Le don au fil de l’âge

Le style de vie et la situation financière de vos clients évoluent avec le temps. Il en va de même de leur façon de donner.

La première chose à connaître sur un client, c’est son âge.

Le type de don varie selon l’âge.


Les jeunes adultes

Don en espèces et participation

Encore aux études ou en début de carrière, les 18-30 ans disposent de ressources limitées. De façon générale, ils font des dons spontanés en espèces ou participent à des activités ou à des événements spéciaux.

Don mensuel

Dans la trentaine, ils optent pour des façons plus simples et plus pratiques de faire des dons, comme les programmes de dons mensuels automatiques au profit d’un organisme donné. Cette solution s’avère particulièrement simple si elle prend la forme de paiements préautorisés à partir d’un compte de chèques ou d’une carte de crédit.

Les adultes mûrs

Don d’une assurance vie

Dans la quarantaine et la cinquantaine, les gens affichent un niveau d’endettement personnel élevé et ont donc besoin de moyens d’économiser de l’impôt. Il peut être très intéressant pour eux de financer un don au moyen d’une police d’assurance vie, une façon de faire un don différé important en ne payant, dans l’immédiat, que des primes modestes qui leur donnent droit à un crédit d’impôt annuel.

Don d’actions cotées en bourse

Cette façon de faire intéressera surtout les gens en milieu ou en fin de carrière qui disposent d’actions, de parts de fonds communs ou d’options d’achat d’actions dont la valeur s’est appréciée. En effectuant un don à l’aide de ces instruments, ils bénéficient d’un taux d’imposition réduit sur le gain en capital et de déductions fiscales immédiates.

Les retraités

Don testamentaire

Mieux au fait de leurs revenus et de leurs besoins de retraite, de nombreuses personnes de plus de 60 ans entreprennent de planifier des dons testamentaires, aussi appelés legs. Ce type de don peut prendre la forme d’un montant spécifique, d’un pourcentage ou du reliquat d’une succession.

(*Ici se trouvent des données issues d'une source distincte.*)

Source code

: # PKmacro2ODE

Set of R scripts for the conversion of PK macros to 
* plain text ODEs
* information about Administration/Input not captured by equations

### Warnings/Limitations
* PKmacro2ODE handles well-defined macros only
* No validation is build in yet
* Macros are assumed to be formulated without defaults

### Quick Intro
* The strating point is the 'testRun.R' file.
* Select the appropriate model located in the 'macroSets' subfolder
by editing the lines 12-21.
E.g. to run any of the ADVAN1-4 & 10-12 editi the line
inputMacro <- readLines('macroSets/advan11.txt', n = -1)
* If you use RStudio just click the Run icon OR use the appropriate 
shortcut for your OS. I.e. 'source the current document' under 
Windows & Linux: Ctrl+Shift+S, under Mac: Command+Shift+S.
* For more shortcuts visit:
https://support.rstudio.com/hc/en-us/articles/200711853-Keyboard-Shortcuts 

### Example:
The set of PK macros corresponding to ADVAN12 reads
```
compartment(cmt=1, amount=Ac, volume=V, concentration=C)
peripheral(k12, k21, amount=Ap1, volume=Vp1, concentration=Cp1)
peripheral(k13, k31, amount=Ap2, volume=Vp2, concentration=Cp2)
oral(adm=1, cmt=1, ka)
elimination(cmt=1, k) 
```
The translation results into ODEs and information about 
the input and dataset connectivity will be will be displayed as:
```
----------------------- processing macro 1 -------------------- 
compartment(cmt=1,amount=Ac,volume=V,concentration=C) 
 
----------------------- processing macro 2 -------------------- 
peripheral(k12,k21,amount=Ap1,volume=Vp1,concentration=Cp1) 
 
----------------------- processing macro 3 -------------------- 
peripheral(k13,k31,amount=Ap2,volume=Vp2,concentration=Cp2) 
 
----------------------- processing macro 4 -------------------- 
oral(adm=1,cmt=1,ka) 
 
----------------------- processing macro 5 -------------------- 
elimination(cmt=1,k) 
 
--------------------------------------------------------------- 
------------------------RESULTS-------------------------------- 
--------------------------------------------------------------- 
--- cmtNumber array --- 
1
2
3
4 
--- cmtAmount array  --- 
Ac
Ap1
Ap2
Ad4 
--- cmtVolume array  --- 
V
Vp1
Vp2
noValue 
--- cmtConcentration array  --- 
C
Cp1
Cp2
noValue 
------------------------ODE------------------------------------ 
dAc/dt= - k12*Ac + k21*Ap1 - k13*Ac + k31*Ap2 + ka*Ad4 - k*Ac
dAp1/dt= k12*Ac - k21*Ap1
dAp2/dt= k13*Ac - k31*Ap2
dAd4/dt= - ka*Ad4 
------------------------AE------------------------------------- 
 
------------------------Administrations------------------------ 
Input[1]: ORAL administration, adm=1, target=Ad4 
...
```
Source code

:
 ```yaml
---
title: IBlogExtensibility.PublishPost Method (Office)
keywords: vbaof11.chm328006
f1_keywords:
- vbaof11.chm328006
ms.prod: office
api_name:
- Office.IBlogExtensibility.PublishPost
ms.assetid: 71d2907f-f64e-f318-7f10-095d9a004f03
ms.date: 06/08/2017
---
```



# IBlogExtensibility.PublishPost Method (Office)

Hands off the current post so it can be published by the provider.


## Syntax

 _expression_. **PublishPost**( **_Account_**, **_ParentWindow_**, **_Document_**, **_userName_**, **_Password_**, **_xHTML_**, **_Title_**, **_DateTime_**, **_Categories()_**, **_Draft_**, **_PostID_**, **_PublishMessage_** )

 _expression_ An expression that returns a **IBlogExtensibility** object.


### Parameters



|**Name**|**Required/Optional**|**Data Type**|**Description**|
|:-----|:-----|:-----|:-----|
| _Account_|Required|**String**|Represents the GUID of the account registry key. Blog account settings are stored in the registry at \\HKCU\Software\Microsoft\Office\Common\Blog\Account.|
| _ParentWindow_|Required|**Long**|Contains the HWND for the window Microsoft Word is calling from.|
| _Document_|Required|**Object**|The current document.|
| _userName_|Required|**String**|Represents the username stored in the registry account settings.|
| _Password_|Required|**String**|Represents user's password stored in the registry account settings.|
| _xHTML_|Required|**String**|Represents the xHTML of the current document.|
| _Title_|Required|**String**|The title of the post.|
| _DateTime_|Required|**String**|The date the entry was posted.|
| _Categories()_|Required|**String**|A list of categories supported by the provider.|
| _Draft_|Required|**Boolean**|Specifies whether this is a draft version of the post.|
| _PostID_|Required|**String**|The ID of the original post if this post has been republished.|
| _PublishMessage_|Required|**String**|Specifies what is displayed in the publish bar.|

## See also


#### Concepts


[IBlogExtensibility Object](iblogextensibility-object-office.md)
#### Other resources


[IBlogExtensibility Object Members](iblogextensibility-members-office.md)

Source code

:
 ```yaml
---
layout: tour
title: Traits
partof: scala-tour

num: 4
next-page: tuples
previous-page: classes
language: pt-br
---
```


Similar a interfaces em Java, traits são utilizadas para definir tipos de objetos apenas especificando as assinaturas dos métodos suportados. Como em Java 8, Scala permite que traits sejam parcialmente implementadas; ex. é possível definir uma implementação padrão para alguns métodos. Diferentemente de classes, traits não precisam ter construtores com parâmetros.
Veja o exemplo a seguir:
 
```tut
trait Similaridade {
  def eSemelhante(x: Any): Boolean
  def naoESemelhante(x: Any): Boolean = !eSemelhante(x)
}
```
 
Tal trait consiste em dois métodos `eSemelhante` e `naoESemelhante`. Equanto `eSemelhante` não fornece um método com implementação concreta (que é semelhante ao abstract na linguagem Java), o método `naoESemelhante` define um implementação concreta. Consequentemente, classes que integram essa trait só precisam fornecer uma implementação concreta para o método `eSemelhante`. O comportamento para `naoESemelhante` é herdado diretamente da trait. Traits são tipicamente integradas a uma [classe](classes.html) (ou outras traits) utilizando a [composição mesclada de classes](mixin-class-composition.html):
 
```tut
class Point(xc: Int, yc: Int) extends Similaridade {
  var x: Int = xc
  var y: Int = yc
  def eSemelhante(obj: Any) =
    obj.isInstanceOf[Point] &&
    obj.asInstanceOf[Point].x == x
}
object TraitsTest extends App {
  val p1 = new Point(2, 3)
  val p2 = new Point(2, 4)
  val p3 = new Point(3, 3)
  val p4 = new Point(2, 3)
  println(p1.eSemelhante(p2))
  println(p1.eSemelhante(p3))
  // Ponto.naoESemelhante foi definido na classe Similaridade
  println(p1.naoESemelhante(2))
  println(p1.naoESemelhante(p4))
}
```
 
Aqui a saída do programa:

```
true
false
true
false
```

Don de montants accumulés dans un régime de retraite

De plus en plus de donateurs désignent des organismes de bienfaisance comme bénéficiaires de leur régime enregistré d’épargne-retraite (REER) ou de leur Fonds enregistré de revenu de retraite (FERR). Ce don leur permet de réduire le montant de l’impôt successoral.

Don d’un bien immobilier

Un retraité peut, par exemple, faire don à un organisme de bienfaisance d’une résidence secondaire que sa famille et lui n’utilisent plus ou d’une propriété commerciale dont il n’a plus besoin.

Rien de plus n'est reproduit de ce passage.